Yeniden Yenikapı'dayız… 15 Temmuz sonrası bu meydanda şunu gördük; tehdit söz konusu olduğunda bir araya geliyor, ittifak kurabiliyor ve sağduyunun birlikteliğini sağlayabiliyoruz.
Bu defa İstanbul'un yarını için Yenikapı'dayız… Meydanı dolduran 1,6 milyon insan, Büyükşehir adayı Binali Yıldırım'ın tecrübesini, Devlet Bahçeli'nin uyarılarını ve Cumhurbaşkanı Erdoğan'ın İstanbul aşkını dinledik.

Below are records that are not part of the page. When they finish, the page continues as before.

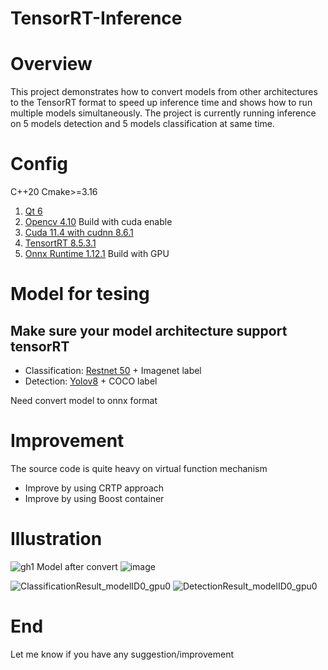 # TensorRT-Inference
# Overview
This project demonstrates how to convert models from other architectures to the TensorRT format to speed up inference time and shows how to run multiple models simultaneously.
The project is currently running inference on 5 models detection and 5 models classification at same time.
# Config
C++20
Cmake>=3.16
1. [Qt 6](https://www.qt.io/download-qt-installer-oss)
2. [Opencv 4.10](https://github.com/opencv/opencv/releases/tag/4.10.0)
   Build with cuda enable
4. [Cuda 11.4 with cudnn 8.6.1](https://developer.nvidia.com/cuda-11-4-0-download-archive)
5. [TensortRT 8.5.3.1](https://developer.nvidia.com/tensorrt-getting-started)
6. [Onnx Runtime 1.12.1](https://github.com/microsoft/onnxruntime/releases/tag/v1.12.1)
   Build with GPU
# Model for tesing
## Make sure your model architecture support tensorRT
+ Classification: [Restnet 50](https://github.com/onnx/models/tree/main/validated/vision/classification/resnet) + Imagenet label
+ Detection: [Yolov8](https://docs.ultralytics.com/models/yolov8/#supported-tasks-and-modes) + COCO label
  
Need convert model to onnx format
# Improvement
The source code is quite heavy on virtual function mechanism
+ Improve by using CRTP approach
+ Improve by using Boost container
# Illustration
![gh1](https://github.com/user-attachments/assets/3719a7d5-1c55-41d7-a2c8-acc3ac9213d4)
Model after convert
![image](https://github.com/user-attachments/assets/cc647ffe-84f4-4450-839d-401ef4548ed1)

![ClassificationResult_modelID0_gpu0](https://github.com/user-attachments/assets/2f6e3ae0-9916-42c5-9ce7-11396ed7093c)
![DetectionResult_modelID0_gpu0](https://github.com/user-attachments/assets/b21389bd-199f-478d-aee1-46b4dfbad27f)

# End
Let me know if you have any suggestion/improvement
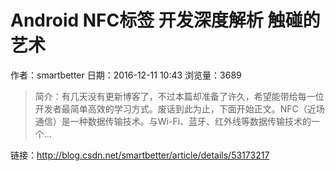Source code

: # Android NFC标签 开发深度解析 触碰的艺术
作者：smartbetter
日期：2016-12-11 10:43
浏览量：3689
> 简介：有几天没有更新博客了，不过本篇却准备了许久，希望能带给每一位开发者最简单高效的学习方式。废话到此为止，下面开始正文。NFC（近场通信）是一种数据传输技术。与Wi-Fi、蓝牙、红外线等数据传输技术的一个...

 链接：http://blog.csdn.net/smartbetter/article/details/53173217
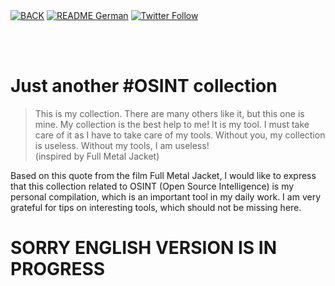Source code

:<div align="left">
  <a href="https://github.com/ot2i7ba/OSINT/"><img alt="BACK" src="https://img.shields.io/badge/BACK-lightgrey.svg?style=for-the-badge"></a>
  <a href="https://github.com/ot2i7ba/OSINT/blob/main/de/README.md"><img alt="README German" src="https://img.shields.io/badge/README-German-lightgrey.svg?style=for-the-badge"></a>
  <a href="https://twitter.com/intent/follow?screen_name=ot2i7ba"><img alt="Twitter Follow" src="https://img.shields.io/twitter/follow/ot2i7ba?logo=twitter&logoColor=white&style=for-the-badge"></a>
</div>

<br/><br/>
# Just another #OSINT collection
> This is my collection. There are many others like it, but this one is mine. My collection is the best help to me! It is my tool. I must take care of it as I have to take care of my tools. Without you, my collection is useless. Without my tools, I am useless!<br/> (inspired by Full Metal Jacket)

Based on this quote from the film Full Metal Jacket, I would like to express that this collection related to OSINT (Open Source Intelligence) is my personal compilation, which is an important tool in my daily work. I am very grateful for tips on interesting tools, which should not be missing here.

# SORRY ENGLISH VERSION IS IN PROGRESS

İstanbul, herhangi bir şehir değil. Bu, yalnızca ülke ekonomisinin yarıdan fazlasını üretmesinden değil, kültürden ulaşıma, lojistikten kongreye dek gezegenin yeni kavşağı olmasından kaynaklanıyor.
Dünyada 1 milyon yerleşke, 19 bin turizm varış noktası var. 1000 yıldan yaşlı 100 kadim kent, 100 yıldan eski 1000 şehir var. İstanbul her daim ilk 10'da olmayı başarmış, hatta 16-17'nci Yüzyılda en popüler kent olmuştur.
Küresel rekabetin giderek ülkeler arasından şehirler yarışına dönüştüğü dünyada, İstanbul için yapılacak her iyileşme, bir yandan Türkiye ekonomisini yüceltirken diğer yanda ülkemizin küresel arenadaki konumunu, önemini arttıracaktır.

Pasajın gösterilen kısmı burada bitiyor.